→ **SUPPLIED RECORDS**

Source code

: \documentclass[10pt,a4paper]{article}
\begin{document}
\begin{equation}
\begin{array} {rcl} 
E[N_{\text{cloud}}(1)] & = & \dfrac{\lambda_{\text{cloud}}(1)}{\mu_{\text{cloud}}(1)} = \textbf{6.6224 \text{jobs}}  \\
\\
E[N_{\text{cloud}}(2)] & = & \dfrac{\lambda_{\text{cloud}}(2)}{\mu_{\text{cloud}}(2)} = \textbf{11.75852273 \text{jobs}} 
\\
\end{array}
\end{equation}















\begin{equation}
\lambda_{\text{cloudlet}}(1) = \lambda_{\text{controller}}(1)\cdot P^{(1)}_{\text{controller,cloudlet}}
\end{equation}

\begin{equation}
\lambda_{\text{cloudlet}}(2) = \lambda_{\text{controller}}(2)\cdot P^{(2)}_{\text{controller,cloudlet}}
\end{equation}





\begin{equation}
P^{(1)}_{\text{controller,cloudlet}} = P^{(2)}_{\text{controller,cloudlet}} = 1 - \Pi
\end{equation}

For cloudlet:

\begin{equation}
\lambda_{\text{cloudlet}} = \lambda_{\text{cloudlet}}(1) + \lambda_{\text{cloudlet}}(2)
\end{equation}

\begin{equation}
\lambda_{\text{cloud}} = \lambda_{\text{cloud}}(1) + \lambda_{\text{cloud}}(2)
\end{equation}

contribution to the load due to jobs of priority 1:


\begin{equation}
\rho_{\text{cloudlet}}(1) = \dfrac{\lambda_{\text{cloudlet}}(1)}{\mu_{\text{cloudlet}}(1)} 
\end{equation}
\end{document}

→ **ABOUT THIS TASK**
Go through the entries above and report every line in which the word "jobs" appears.

→ **TASK RESULT**
E[N_{\text{cloud}}(1)] & = & \dfrac{\lambda_{\text{cloud}}(1)}{\mu_{\text{cloud}}(1)} = \textbf{6.6224 \text{jobs}}  \\
E[N_{\text{cloud}}(2)] & = & \dfrac{\lambda_{\text{cloud}}(2)}{\mu_{\text{cloud}}(2)} = \textbf{11.75852273 \text{jobs}} 
contribution to the load due to jobs of priority 1:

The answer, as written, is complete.